→ **TASK STATEMENT**: Search the records for the string "hyperparameters" and copy every line where it turns up.

(Saved data entries)
· · · ·
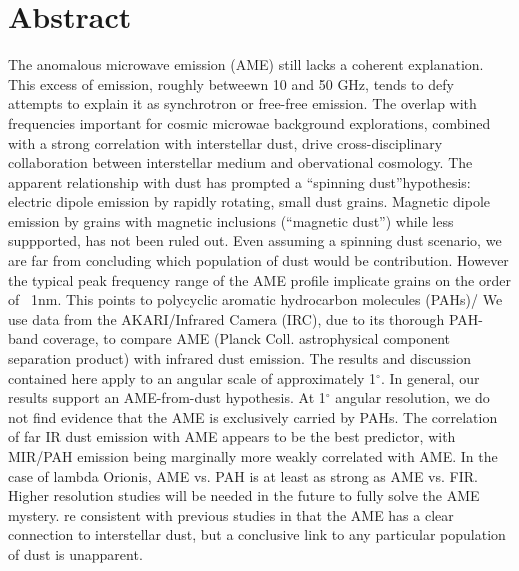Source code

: \chapter*{Abstract}
The anomalous microwave emission (AME) still lacks a coherent explanation.  This excess of emission, roughly betweewn 10 and 50 GHz, tends to defy attempts to explain it as synchrotron or free-free emission. The overlap with frequencies important for cosmic microwae background explorations, combined with a strong correlation with interstellar dust, drive cross-disciplinary collaboration between interstellar medium and obervational cosmology. The apparent relationship with dust has prompted a ``spinning dust''hypothesis:  electric dipole emission by rapidly rotating, small dust grains. Magnetic dipole emission by grains with magnetic inclusions (``magnetic dust'') while less suppported, has not been ruled out. Even assuming a spinning dust scenario, we are far from concluding which population of dust would be contribution. However the typical peak frequency range of the AME profile implicate grains on the order of ~1nm. This points to polycyclic aromatic hydrocarbon molecules (PAHs)/ We use data from the AKARI/Infrared Camera (IRC), due to its thorough PAH-band coverage, to compare AME (Planck Coll. astrophysical component separation product) with infrared dust emission. The results and discussion contained here apply to an angular scale of approximately 1$^{\circ}$. In general, our results support an AME-from-dust hypothesis. At 1$^{\circ}$ angular resolution, we do not find evidence that the AME is exclusively carried by PAHs. The correlation of far IR dust emission with AME appears to be the best predictor, with MIR/PAH emission being marginally more weakly correlated with AME. In the case of lambda Orionis, AME vs. PAH is at least as strong as AME vs. FIR. Higher resolution studies will be needed in the future to fully solve the AME mystery. re consistent with previous studies in that the AME has a clear connection to interstellar dust, but a conclusive link to any particular population of dust is unapparent.
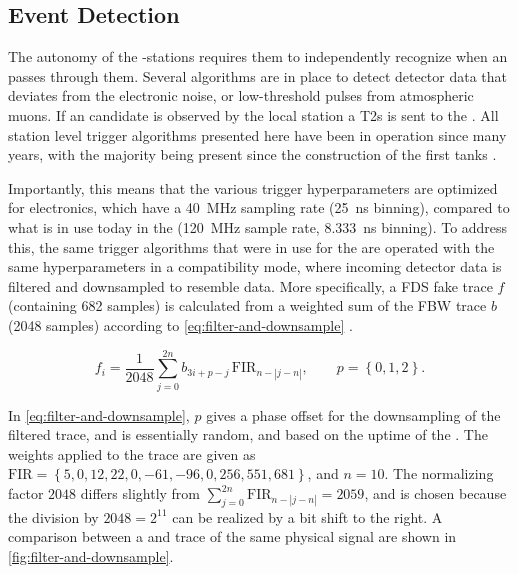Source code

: \subsection{Event Detection}
\label{ssec:sd-triggers}

The autonomy of the \SD-stations requires them to independently recognize when
an \EAS passes through them. Several algorithms are in place to detect detector
data that deviates from the electronic noise, or low-threshold pulses from 
atmospheric muons. If an \EAS candidate is observed by the local station a 
\acfp{T2} is sent to the \CDAS. All station level trigger algorithms presented 
here have been in operation since many years, with the majority being present 
since the construction of the first \WCD tanks 
\cite{thepierreaugercollaborationPierreAugerObservatory1997}. 

Importantly, this means that the various trigger hyperparameters are optimized 
for \UB electronics, which have a \SI{40}{\mega\hertz} sampling rate 
(\SI{25}{\nano\second} binning), compared to what is in use today in the \UUB 
(\SI{120}{\mega\hertz} sample rate, \SI{8.333}{\nano\second} binning). To 
address this, the same trigger algorithms that were in use for the \UB are 
operated with the same hyperparameters in a compatibility mode, where incoming 
\UUB detector data is filtered and downsampled to resemble \UB data. More 
specifically, a \acf{FDS} fake \UB trace $f$ (containing 682 samples) is 
calculated from a weighted sum of the \acf{FBW} trace $b$ (2048 samples) 
according to \cref{eq:filter-and-downsample} 
\cite{convengaLocalStationCalibrationDummies2023}.

\begin{equation}
\label{eq:filter-and-downsample} 
f_i = \frac{1}{2048} \sum^{2 n}_{j = 0} b_{3i+p-j} \, \mathrm{FIR}_{n - \left| j-n \right|}, \qquad p = \left\{ 0, 1, 2 \right\}.
\end{equation}

In \cref{eq:filter-and-downsample}, $p$ gives a phase offset for the 
downsampling of the filtered trace, and is essentially random, and based on the
uptime of the \FPGA. The \FIR weights applied to the \FBW trace are given as
$\mathrm{FIR} = \left\{ 5, 0, 12, 22, 0, -61, -96, 0, 256, 551, 681 \right\}$, 
and $n=10$. The normalizing factor $2048$ differs slightly from 
$\sum^{2n}_{j=0} \mathrm{FIR}_{n-\left| j-n \right|} = 2059$, and is chosen 
because the division by $2048 = 2^{11}$ can be realized by a bit shift to the 
right. A comparison between a \FBW and \FDS trace of the same physical signal 
are shown in \cref{fig:filter-and-downsample}.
· · · ·
→ **REPLY**:
Importantly, this means that the various trigger hyperparameters are optimized 
operated with the same hyperparameters in a compatibility mode, where incoming 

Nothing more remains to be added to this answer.